Malgré la morosité ambiante, M. Boughourbal a fait le choix de rester à la différence de ses rivaux, partis dès la mise en place de quotas officiels en 2021. Sur les 29 usines, à peine une dizaine est, selon les professionnels du secteur, encore en activité sur la zone industrielle de Bountiya. Les cheminées dont les panaches noirs polluaient la ville et intoxiquaient ses habitants au point de provoquer des manifestations sont aujourd’hui à l’arrêt. Quatre ans plus tôt, des « montagnes de poissons pourrissaient à ciel ouvert », relate M. Boughourbal.

La faute à une réglementation plus sévère des autorités mauritaniennes ? « Il n’y a tout simplement plus de poissons », balaie Béatrice Gorez, de la Coalition pour des accords de pêche équitables (CAPE). La plateforme d’organisations européennes et africaines de pêche artisanale et l’entrepreneur mauritanien alertent conjointement qu’il n’y aura bientôt plus de ressource de petit pélagique à sauver en Afrique de l’Ouest.

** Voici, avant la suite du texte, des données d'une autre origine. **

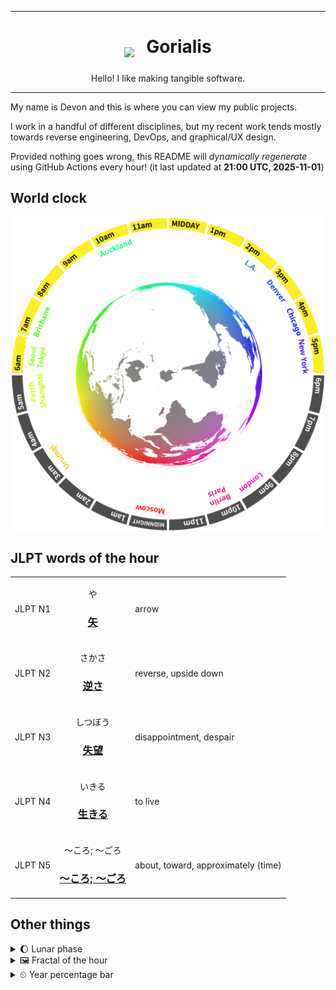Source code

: ***

<h1 align="center">
<sub>
    <img src="readme/resources/avatar.png" height="36">
</sub>
&nbsp;
Gorialis
</h1>
<p align="center">
Hello! I like making tangible software.
</p>

***

My name is Devon and this is where you can view my public projects.

I work in a handful of different disciplines, but my recent work tends mostly towards reverse engineering, DevOps, and graphical/UX design.

Provided nothing goes wrong, this README will *dynamically regenerate* using GitHub Actions every hour! (it last updated at **21:00 UTC, 2025-11-01**)

<h2>World clock</h2>
<div align="center">
<img align="center" src="generated/now.png" width="512">
</div>

<h2>JLPT words of the hour</h2>
<table align="center">
    <tr>
        <td>JLPT N1</td>
        <td>
            <p align="center">や</p>
            <h3 align="center"><b><a href="https://jisho.org/search/%E7%9F%A2">矢</a></b></h3>
        </td>
        <td>
            <p>arrow</p>
        </td>
    </tr>
    <tr>
        <td>JLPT N2</td>
        <td>
            <p align="center">さかさ</p>
            <h3 align="center"><b><a href="https://jisho.org/search/%E9%80%86%E3%81%95">逆さ</a></b></h3>
        </td>
        <td>
            <p>reverse,<wbr> upside down</p>
        </td>
    </tr>
    <tr>
        <td>JLPT N3</td>
        <td>
            <p align="center">しつぼう</p>
            <h3 align="center"><b><a href="https://jisho.org/search/%E5%A4%B1%E6%9C%9B">失望</a></b></h3>
        </td>
        <td>
            <p>disappointment,<wbr> despair</p>
        </td>
    </tr>
    <tr>
        <td>JLPT N4</td>
        <td>
            <p align="center">いきる</p>
            <h3 align="center"><b><a href="https://jisho.org/search/%E7%94%9F%E3%81%8D%E3%82%8B">生きる</a></b></h3>
        </td>
        <td>
            <p>to live</p>
        </td>
    </tr>
    <tr>
        <td>JLPT N5</td>
        <td>
            <p align="center">～ころ; ～ごろ</p>
            <h3 align="center"><b><a href="https://jisho.org/search/%EF%BD%9E%E3%81%93%E3%82%8D%3B%20%EF%BD%9E%E3%81%94%E3%82%8D">～ころ; ～ごろ</a></b></h3>
        </td>
        <td>
            <p>about,<wbr> toward,<wbr> approximately (time)</p>
        </td>
    </tr>
</table>

<h2>Other things</h2>
<details>
<summary>🌔 Lunar phase</summary>

The moon is approximately 40.52% through its phase (Waxing Gibbous).

</details>
<details>
<summary>&#x1f5bc; Fractal of the hour</summary>

> <img src="generated/fractal.png" width="512">

</details>
<details>
<summary>&#x23f2; Year percentage bar</summary>
<pre><code>2025 [████████████████▁▁▁▁] 83.53%</code></pre>
</details>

« Voilà pourquoi il faut une gestion régionale et concertée pour que les erreurs commises en Mauritanie ne se reproduisent pas en Gambie et en Guinée Bissau » , plaide M. Boughourbal. Senneurs turcs et fariniers chinois, d’anciens habitués de la rade de Nouadhibou, ont déjà été aperçus au large des côtes de ces deux pays.